Now, to his credit, he does say that more work is needed:
Further investigation is needed, but our study has already revealed an unintended consequence of antismoking health warnings. They appear to work mainly as a marketing tool to keep smokers smoking.
I think that I would like to question his primary claim which is that an increased BOLD signal (or “lighting up” as he calls it) in the nucleus accumbens is somehow indicative of engagement of the reward pathway in these people. This increased BOLD signal is almost always taken as an indication that excitatory transmission is happening. In this case, they are probably thinking dopamine release in the nucleus accumbens. This idea comes from the fact that excitatory transmission requires energy so there is more blood flow and more oxygen consumption happening in the area. What some of these researchers neglect to tell you is that inhibition also requires a great deal of energy consumption. Why you ask? Well the answer is simple. When GABA-A receptors are activated (at least in the adult CNS) chloride flows into the cell. In order to keep the chloride gradient intact (and inhibition going) the neuron has to get rid of this chloride load.

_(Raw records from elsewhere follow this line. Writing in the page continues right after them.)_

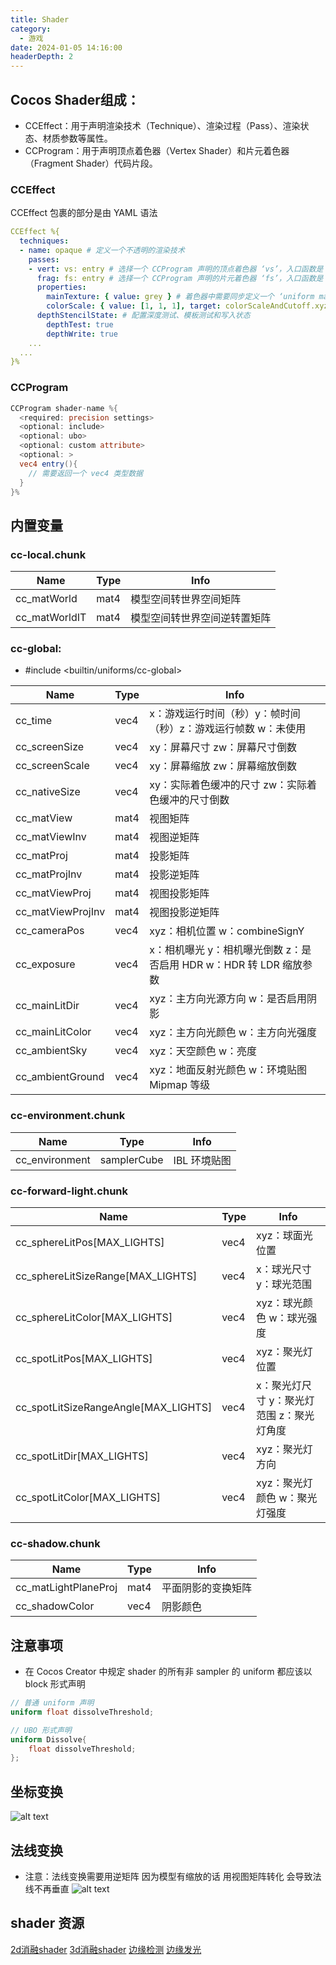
```yaml
---
title: Shader
category:
  - 游戏
date: 2024-01-05 14:16:00
headerDepth: 2
---
```


## Cocos Shader组成：


- CCEffect：用于声明渲染技术（Technique）、渲染过程（Pass）、渲染状态、材质参数等属性。
- CCProgram：用于声明顶点着色器（Vertex Shader）和片元着色器（Fragment Shader）代码片段。

### CCEffect
CCEffect 包裹的部分是由 YAML 语法

```yaml
CCEffect %{
  techniques:
  - name: opaque # 定义一个不透明的渲染技术
    passes:
    - vert: vs: entry # 选择一个 CCProgram 声明的顶点着色器 ‘vs’，入口函数是 ‘entry’
      frag: fs: entry # 选择一个 CCProgram 声明的片元着色器 ‘fs’，入口函数是 ‘entry’
      properties:
        mainTexture: { value: grey } # 着色器中需要同步定义一个 ‘uniform mainTexture’，该属性可在编辑器的属性检查器中进行配置
        colorScale: { value: [1, 1, 1], target: colorScaleAndCutoff.xyz } # 基于 ‘target’ 属性配置机制，着色器中需要同步定义一个 ‘uniform colorScaleAndCutoff’，并选取它的 x、y、z 分量填充 ‘colorScale’ 设置的数据
      depthStencilState: # 配置深度测试、模板测试和写入状态
        depthTest: true
        depthWrite: true
    ...
  ...
}%
```


### CCProgram
```GLSL
CCProgram shader-name %{
  <required: precision settings>
  <optional: include>  
  <optional: ubo>
  <optional: custom attribute>
  <optional: >
  vec4 entry(){
    // 需要返回一个 vec4 类型数据
  }
}%
```

## 内置变量

### cc-local.chunk
|Name | Type | Info|
|-|-|-|
|cc_matWorld | mat4 | 模型空间转世界空间矩阵|
|cc_matWorldIT | mat4 | 模型空间转世界空间逆转置矩阵|


### cc-global:
- #include <builtin/uniforms/cc-global>
  
|Name | Type | Info|
|-|-|-|
|cc_time | vec4 | x：游戏运行时间（秒）y：帧时间（秒）z：游戏运行帧数 w：未使用|
|cc_screenSize | vec4 | xy：屏幕尺寸 zw：屏幕尺寸倒数|
|cc_screenScale | vec4 | xy：屏幕缩放 zw：屏幕缩放倒数|
|cc_nativeSize | vec4 | xy：实际着色缓冲的尺寸 zw：实际着色缓冲的尺寸倒数|
|cc_matView | mat4 | 视图矩阵|
|cc_matViewInv | mat4 | 视图逆矩阵|
|cc_matProj | mat4 | 投影矩阵|
|cc_matProjInv | mat4 | 投影逆矩阵|
|cc_matViewProj | mat4 | 视图投影矩阵|
|cc_matViewProjInv | mat4 | 视图投影逆矩阵|
|cc_cameraPos | vec4 | xyz：相机位置 w：combineSignY|
|cc_exposure | vec4 | x：相机曝光 y：相机曝光倒数 z：是否启用 HDR w：HDR 转 LDR 缩放参数|
|cc_mainLitDir | vec4 | xyz：主方向光源方向 w：是否启用阴影|
|cc_mainLitColor | vec4 | xyz：主方向光颜色 w：主方向光强度|
|cc_ambientSky | vec4 | xyz：天空颜色 w：亮度|
|cc_ambientGround | vec4 | xyz：地面反射光颜色 w：环境贴图 Mipmap 等级|


### cc-environment.chunk
|Name	|Type|	Info|
|-|-|-|
|cc_environment|	samplerCube|	IBL 环境贴图|

### cc-forward-light.chunk
|Name | Type | Info|
|-|-|-|
|cc_sphereLitPos[MAX_LIGHTS] | vec4 | xyz：球面光位置|
|cc_sphereLitSizeRange[MAX_LIGHTS] | vec4 | x：球光尺寸 y：球光范围|
|cc_sphereLitColor[MAX_LIGHTS] | vec4 | xyz：球光颜色   w：球光强度|
|cc_spotLitPos[MAX_LIGHTS] | vec4 | xyz：聚光灯位置|
|cc_spotLitSizeRangeAngle[MAX_LIGHTS] | vec4 | x：聚光灯尺寸   y：聚光灯范围   z：聚光灯角度|
|cc_spotLitDir[MAX_LIGHTS] | vec4 | xyz：聚光灯方向|
|cc_spotLitColor[MAX_LIGHTS] | vec4 | xyz：聚光灯颜色 w：聚光灯强度|

### cc-shadow.chunk
|Name | Type | Info|
|-|-|-|
|cc_matLightPlaneProj | mat4 | 平面阴影的变换矩阵|
|cc_shadowColor | vec4 | 阴影颜色|

## 注意事项
- 在 Cocos Creator 中规定 shader 的所有非 sampler 的 uniform 都应该以 block 形式声明

```GLSL
// 普通 uniform 声明
uniform float dissolveThreshold;

// UBO 形式声明
uniform Dissolve{
    float dissolveThreshold;
};
```

## 坐标变换
![alt text](res/image-26.png)


## 法线变换
* 注意：法线变换需要用逆矩阵  因为模型有缩放的话 用视图矩阵转化 会导致法线不再垂直
![alt text](res/image-27.png)




## shader 资源
[2d消融shader](./shaderEffect/dissolve2d.effect)
[3d消融shader](./shaderEffect/dissolve3d.effect)
[边缘检测](./shaderEffect/edgeCheck.effect)
[边缘发光](./shaderEffect/edgeLight.effect)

To do this, it pumps out chloride, largely through a potassium, chloride transporter called KCC2. Now this transporter is electroneutral; however, in order for it to work, our old friend the sodium-potassium ATPase has to bump up its activity. This requires a good deal of energy, energy expenditure that would likely contribute to a BOLD response. Wanna know more, check out this great review in Neuron that is freely available on PMC.

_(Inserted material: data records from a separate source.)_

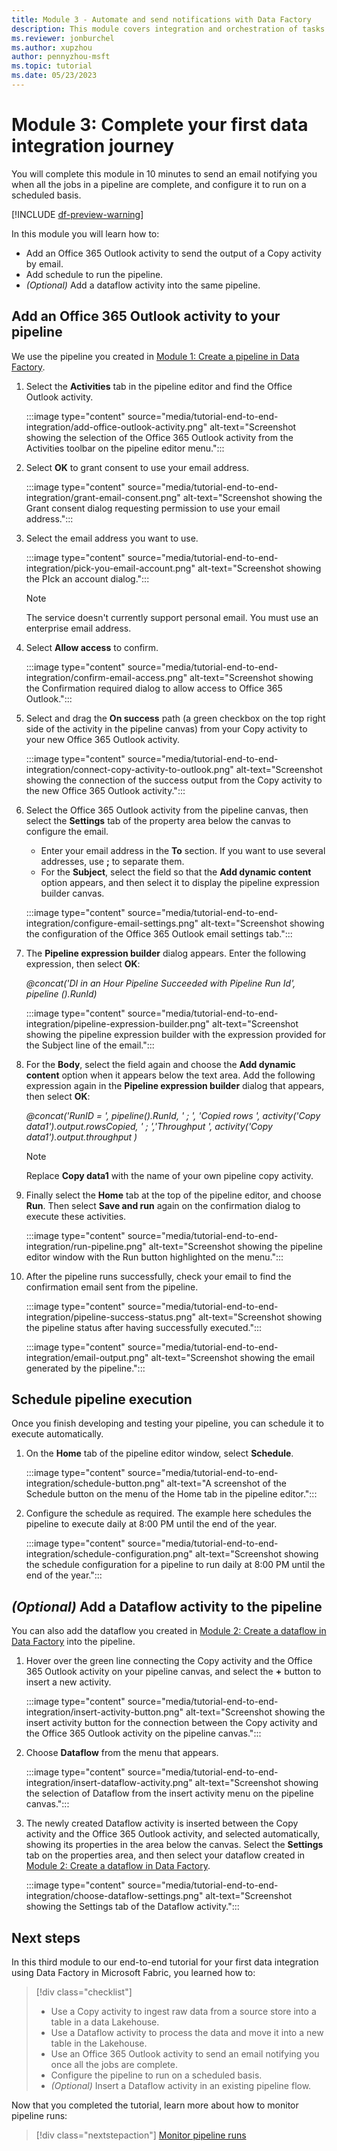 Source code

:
 ```yaml
---
title: Module 3 - Automate and send notifications with Data Factory
description: This module covers integration and orchestration of tasks with your data pipeline, as part of an end-to-end data integration tutorial to complete a full data integration scenario with Data Factory in Microsoft Fabric within an hour.
ms.reviewer: jonburchel
ms.author: xupzhou
author: pennyzhou-msft
ms.topic: tutorial
ms.date: 05/23/2023
---
```


# Module 3: Complete your first data integration journey

You will complete this module in 10 minutes to send an email notifying you when all the jobs in a pipeline are complete, and configure it to run on a scheduled basis.

[!INCLUDE [df-preview-warning](includes/data-factory-preview-warning.md)]

In this module you will learn how to:
- Add an Office 365 Outlook activity to send the output of a Copy activity by email.
- Add schedule to run the pipeline.
- _(Optional)_ Add a dataflow activity into the same pipeline.

## Add an Office 365 Outlook activity to your pipeline

We use the pipeline you created in [Module 1: Create a pipeline in Data Factory](tutorial-end-to-end-pipeline.md).

1. Select the **Activities** tab in the pipeline editor and find the Office Outlook activity.

   :::image type="content" source="media/tutorial-end-to-end-integration/add-office-outlook-activity.png" alt-text="Screenshot showing the selection of the Office 365 Outlook activity from the Activities toolbar on the pipeline editor menu.":::

1. Select **OK** to grant consent to use your email address.

   :::image type="content" source="media/tutorial-end-to-end-integration/grant-email-consent.png" alt-text="Screenshot showing the Grant consent dialog requesting permission to use your email address.":::

1. Select the email address you want to use.

   :::image type="content" source="media/tutorial-end-to-end-integration/pick-you-email-account.png" alt-text="Screenshot showing the PIck an account dialog.":::

   > [!NOTE]
   > The service doesn't currently support personal email. You must use an enterprise email address.

1. Select **Allow access** to confirm.

   :::image type="content" source="media/tutorial-end-to-end-integration/confirm-email-access.png" alt-text="Screenshot showing the Confirmation required dialog to allow access to Office 365 Outlook.":::

1. Select and drag the **On success** path (a green checkbox on the top right side of the activity in the pipeline canvas) from your Copy activity to your new Office 365 Outlook activity.

   :::image type="content" source="media/tutorial-end-to-end-integration/connect-copy-activity-to-outlook.png" alt-text="Screenshot showing the connection of the success output from the Copy activity to the new Office 365 Outlook activity.":::

1. Select the Office 365 Outlook activity from the pipeline canvas, then select the **Settings** tab of the property area below the canvas to configure the email.

   - Enter your email address in the **To** section. If you want to use several addresses, use **;** to separate them. 
   - For the **Subject**, select the field so that the **Add dynamic content** option appears, and then select it to display the pipeline expression builder canvas. 
   
   :::image type="content" source="media/tutorial-end-to-end-integration/configure-email-settings.png" alt-text="Screenshot showing the configuration of the Office 365 Outlook email settings tab.":::

1. The **Pipeline expression builder** dialog appears. Enter the following expression, then select **OK**:
     
   _@concat('DI in an Hour Pipeline Succeeded with Pipeline Run Id', pipeline ().RunId)_

   :::image type="content" source="media/tutorial-end-to-end-integration/pipeline-expression-builder.png" alt-text="Screenshot showing the pipeline expression builder with the expression provided for the Subject line of the email.":::

1. For the **Body**, select the field again and choose the **Add dynamic content** option when it appears below the text area. Add the following expression again in the **Pipeline expression builder** dialog that appears, then select **OK**:

   *@concat('RunID =  ', pipeline().RunId, ' ; ',
'Copied rows ', activity('Copy data1').output.rowsCopied, ' ; ','Throughput ', activity('Copy data1').output.throughput
)*

   > [!NOTE]
   > Replace **Copy data1** with the name of your own pipeline copy activity.

1. Finally select the **Home** tab at the top of the pipeline editor, and choose **Run**. Then select **Save and run** again on the confirmation dialog to execute these activities.

   :::image type="content" source="media/tutorial-end-to-end-integration/run-pipeline.png" alt-text="Screenshot showing the pipeline editor window with the Run button highlighted on the menu.":::

1. After the pipeline runs successfully, check your email to find the confirmation email sent from the pipeline.

   :::image type="content" source="media/tutorial-end-to-end-integration/pipeline-success-status.png" alt-text="Screenshot showing the pipeline status after having successfully executed.":::

   :::image type="content" source="media/tutorial-end-to-end-integration/email-output.png" alt-text="Screenshot showing the email generated by the pipeline.":::
   
## Schedule pipeline execution

Once you finish developing and testing your pipeline, you can schedule it to execute automatically.

1. On the **Home** tab of the pipeline editor window, select **Schedule**.

   :::image type="content" source="media/tutorial-end-to-end-integration/schedule-button.png" alt-text="A screenshot of the Schedule button on the menu of the Home tab in the pipeline editor.":::

1. Configure the schedule as required. The example here schedules the pipeline to execute daily at 8:00 PM until the end of the year.

   :::image type="content" source="media/tutorial-end-to-end-integration/schedule-configuration.png" alt-text="Screenshot showing the schedule configuration for a pipeline to run daily at 8:00 PM until the end of the year.":::

## _(Optional)_ Add a Dataflow activity to the pipeline

You can also add the dataflow you created in [Module 2: Create a dataflow in Data Factory](tutorial-end-to-end-dataflow.md) into the pipeline.

1. Hover over the green line connecting the Copy activity and the Office 365 Outlook activity on your pipeline canvas, and select the **+** button to insert a new activity.

   :::image type="content" source="media/tutorial-end-to-end-integration/insert-activity-button.png" alt-text="Screenshot showing the insert activity button for the connection between the Copy activity and the Office 365 Outlook activity on the pipeline canvas.":::

1. Choose **Dataflow** from the menu that appears.

   :::image type="content" source="media/tutorial-end-to-end-integration/insert-dataflow-activity.png" alt-text="Screenshot showing the selection of Dataflow from the insert activity menu on the pipeline canvas.":::

1. The newly created Dataflow activity is inserted between the Copy activity and the Office 365 Outlook activity, and selected automatically, showing its properties in the area below the canvas. Select the **Settings** tab on the properties area, and then select your dataflow created in [Module 2: Create a dataflow in Data Factory](tutorial-end-to-end-dataflow.md).

   :::image type="content" source="media/tutorial-end-to-end-integration/choose-dataflow-settings.png" alt-text="Screenshot showing the Settings tab of the Dataflow activity.":::

## Next steps

In this third module to our end-to-end tutorial for your first data integration using Data Factory in Microsoft Fabric, you learned how to:

> [!div class="checklist"]
> - Use a Copy activity to ingest raw data from a source store into a table in a data Lakehouse.
> - Use a Dataflow activity to process the data and move it into a new table in the Lakehouse.
> - Use an Office 365 Outlook activity to send an email notifying you once all the jobs are complete.
> - Configure the pipeline to run on a scheduled basis.
> - _(Optional)_ Insert a Dataflow activity in an existing pipeline flow.

Now that you completed the tutorial, learn more about how to monitor pipeline runs:

> [!div class="nextstepaction"]
> [Monitor pipeline runs](monitor-pipeline-runs.md)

So, the NYTimes editorial says that the graphic warnings are causing reward. I say not so fast, they may actually be inhibiting the accumbens via an increase in GABAergic activity. Either of us could be right but in the absence of pharmacological data, I will say the jury is out. Like so many other fMRI-based studies, this one is certainly interesting but it is completely open to interpretation and mine is quite the opposite of the author’s in this case. Finally, what about the evidence that these graphic labels actually work? I think we should not ignore these findings all because of one fMRI experiment. Moreover, the limp cigarette Canadian label is totally awesome!
UPDATE: To be clear, the mechanism that I cite (Na+-K+-ATPase) is only one of many mechanisms that may lead to a BOLD response via an increase in inhibitory neurotransmission. I find these lines from the Neuron review particularly intriguing:
Here, it is interesting to note that observations in normal human subjects using PET have shown that administration of the specific GABAA receptor agonist, 4, 5, 6, 7-tetrahydroisoxazolo[5,4-c]pyridin-3-ol (THIP; an agonist known to induce a tonic GABA conductance) leads to an increase in glucose metabolism, even though clinical and electroencephalographic monitoring showed a sedative effect and sleepiness after drug administration (Peyron et al., 1994a). In temporal lobe epilepsy patients, the THIP-induced increase of glucose metabolism was highest in the electrically hypoactive focus (Peyron et al., 1994b).